● **EXERCISE GOAL**
Reproduce the entries shown below only from the line with "direct composer dependencies" down to the line with "- [Add nbgrp/env-bundle", keeping both end lines and copying each one exactly.

[Saved entries]
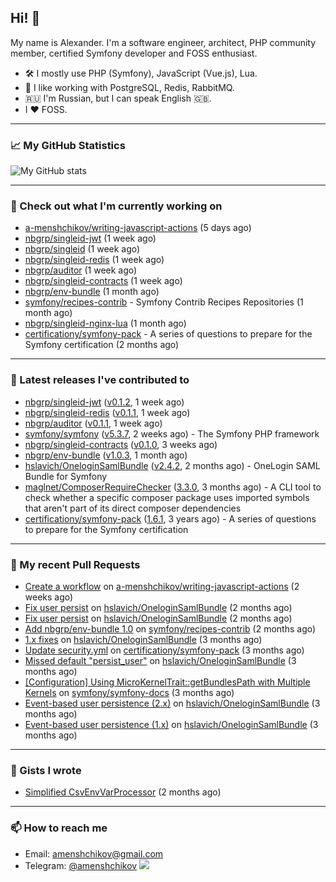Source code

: ## Hi! 👋

My name is Alexander. I'm a software engineer, architect, PHP community member, certified Symfony developer and FOSS enthusiast.

* 🛠 I mostly use PHP (Symfony), JavaScript (Vue.js), Lua.
* 🧰 I like working with PostgreSQL, Redis, RabbitMQ.
* 🇷🇺 I'm Russian, but I can speak English 🇬🇧.
* I ♥ FOSS.

---

### 📈 My GitHub Statistics

![My GitHub stats](https://github-readme-stats.vercel.app/api?username=a-menshchikov&theme=calm&hide_title=true&show_icons=true)

[comment]: &lt;> (![Top Langs]&#40;https://github-readme-stats.vercel.app/api/top-langs/?username=a-menshchikov&theme=calm&hide_title=true&layout=compact&count_private=true&include_all_commits=true&langs_count=6&#41;)

---

### 👷 Check out what I'm currently working on

- [a-menshchikov/writing-javascript-actions](https://github.com/a-menshchikov/writing-javascript-actions) (5 days ago)
- [nbgrp/singleid-jwt](https://github.com/nbgrp/singleid-jwt) (1 week ago)
- [nbgrp/singleid](https://github.com/nbgrp/singleid) (1 week ago)
- [nbgrp/singleid-redis](https://github.com/nbgrp/singleid-redis) (1 week ago)
- [nbgrp/auditor](https://github.com/nbgrp/auditor) (1 week ago)
- [nbgrp/singleid-contracts](https://github.com/nbgrp/singleid-contracts) (1 week ago)
- [nbgrp/env-bundle](https://github.com/nbgrp/env-bundle) (1 month ago)
- [symfony/recipes-contrib](https://github.com/symfony/recipes-contrib) - Symfony Contrib Recipes Repositories (1 month ago)
- [nbgrp/singleid-nginx-lua](https://github.com/nbgrp/singleid-nginx-lua) (1 month ago)
- [certificationy/symfony-pack](https://github.com/certificationy/symfony-pack) - A series of questions to prepare for the Symfony certification (2 months ago)

---

### 🔭 Latest releases I've contributed to

- [nbgrp/singleid-jwt](https://github.com/nbgrp/singleid-jwt) ([v0.1.2](https://github.com/nbgrp/singleid-jwt/releases/tag/v0.1.2), 1 week ago)
- [nbgrp/singleid-redis](https://github.com/nbgrp/singleid-redis) ([v0.1.1](https://github.com/nbgrp/singleid-redis/releases/tag/v0.1.1), 1 week ago)
- [nbgrp/auditor](https://github.com/nbgrp/auditor) ([v0.1.1](https://github.com/nbgrp/auditor/releases/tag/v0.1.1), 1 week ago)
- [symfony/symfony](https://github.com/symfony/symfony) ([v5.3.7](https://github.com/symfony/symfony/releases/tag/v5.3.7), 2 weeks ago) - The Symfony PHP framework
- [nbgrp/singleid-contracts](https://github.com/nbgrp/singleid-contracts) ([v0.1.0](https://github.com/nbgrp/singleid-contracts/releases/tag/v0.1.0), 3 weeks ago)
- [nbgrp/env-bundle](https://github.com/nbgrp/env-bundle) ([v1.0.3](https://github.com/nbgrp/env-bundle/releases/tag/v1.0.3), 1 month ago)
- [hslavich/OneloginSamlBundle](https://github.com/hslavich/OneloginSamlBundle) ([v2.4.2](https://github.com/hslavich/OneloginSamlBundle/releases/tag/v2.4.2), 2 months ago) - OneLogin SAML Bundle for Symfony
- [maglnet/ComposerRequireChecker](https://github.com/maglnet/ComposerRequireChecker) ([3.3.0](https://github.com/maglnet/ComposerRequireChecker/releases/tag/3.3.0), 3 months ago) - A CLI tool to check whether a specific composer package uses imported symbols that aren&#39;t part of its direct composer dependencies
- [certificationy/symfony-pack](https://github.com/certificationy/symfony-pack) ([1.6.1](https://github.com/certificationy/symfony-pack/releases/tag/1.6.1), 3 years ago) - A series of questions to prepare for the Symfony certification

---

### 🔨 My recent Pull Requests

- [Create a workflow](https://github.com/a-menshchikov/writing-javascript-actions/pull/2) on [a-menshchikov/writing-javascript-actions](https://github.com/a-menshchikov/writing-javascript-actions) (2 weeks ago)
- [Fix user persist](https://github.com/hslavich/OneloginSamlBundle/pull/180) on [hslavich/OneloginSamlBundle](https://github.com/hslavich/OneloginSamlBundle) (2 months ago)
- [Fix user persist](https://github.com/hslavich/OneloginSamlBundle/pull/179) on [hslavich/OneloginSamlBundle](https://github.com/hslavich/OneloginSamlBundle) (2 months ago)
- [Add nbgrp/env-bundle 1.0](https://github.com/symfony/recipes-contrib/pull/1177) on [symfony/recipes-contrib](https://github.com/symfony/recipes-contrib) (2 months ago)
- [1.x fixes](https://github.com/hslavich/OneloginSamlBundle/pull/177) on [hslavich/OneloginSamlBundle](https://github.com/hslavich/OneloginSamlBundle) (3 months ago)
- [Update security.yml](https://github.com/certificationy/symfony-pack/pull/91) on [certificationy/symfony-pack](https://github.com/certificationy/symfony-pack) (3 months ago)
- [Missed default &#34;persist_user&#34;](https://github.com/hslavich/OneloginSamlBundle/pull/174) on [hslavich/OneloginSamlBundle](https://github.com/hslavich/OneloginSamlBundle) (3 months ago)
- [[Configuration] Using MicroKernelTrait::getBundlesPath with Multiple Kernels](https://github.com/symfony/symfony-docs/pull/15423) on [symfony/symfony-docs](https://github.com/symfony/symfony-docs) (3 months ago)
- [Event-based user persistence (2.x)](https://github.com/hslavich/OneloginSamlBundle/pull/172) on [hslavich/OneloginSamlBundle](https://github.com/hslavich/OneloginSamlBundle) (3 months ago)
- [Event-based user persistence (1.x)](https://github.com/hslavich/OneloginSamlBundle/pull/171) on [hslavich/OneloginSamlBundle](https://github.com/hslavich/OneloginSamlBundle) (3 months ago)

---

### 📓 Gists I wrote

- [Simplified CsvEnvVarProcessor](https://gist.github.com/08650c7b76154eb00c18d093e5087f0b) (2 months ago)

---

### 📫 How to reach me

- Email: [amenshchikov@gmail.com](mailto://amenshchikov@gmail.com)
- Telegram: [@amenshchikov](https://t.me/amenshchikov)
![](https://hit.yhype.me/github/profile?user_id=2580489)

● **COMPLETED EXERCISE**
- [maglnet/ComposerRequireChecker](https://github.com/maglnet/ComposerRequireChecker) ([3.3.0](https://github.com/maglnet/ComposerRequireChecker/releases/tag/3.3.0), 3 months ago) - A CLI tool to check whether a specific composer package uses imported symbols that aren&#39;t part of its direct composer dependencies
- [certificationy/symfony-pack](https://github.com/certificationy/symfony-pack) ([1.6.1](https://github.com/certificationy/symfony-pack/releases/tag/1.6.1), 3 years ago) - A series of questions to prepare for the Symfony certification

---

### 🔨 My recent Pull Requests

- [Create a workflow](https://github.com/a-menshchikov/writing-javascript-actions/pull/2) on [a-menshchikov/writing-javascript-actions](https://github.com/a-menshchikov/writing-javascript-actions) (2 weeks ago)
- [Fix user persist](https://github.com/hslavich/OneloginSamlBundle/pull/180) on [hslavich/OneloginSamlBundle](https://github.com/hslavich/OneloginSamlBundle) (2 months ago)
- [Fix user persist](https://github.com/hslavich/OneloginSamlBundle/pull/179) on [hslavich/OneloginSamlBundle](https://github.com/hslavich/OneloginSamlBundle) (2 months ago)
- [Add nbgrp/env-bundle 1.0](https://github.com/symfony/recipes-contrib/pull/1177) on [symfony/recipes-contrib](https://github.com/symfony/recipes-contrib) (2 months ago)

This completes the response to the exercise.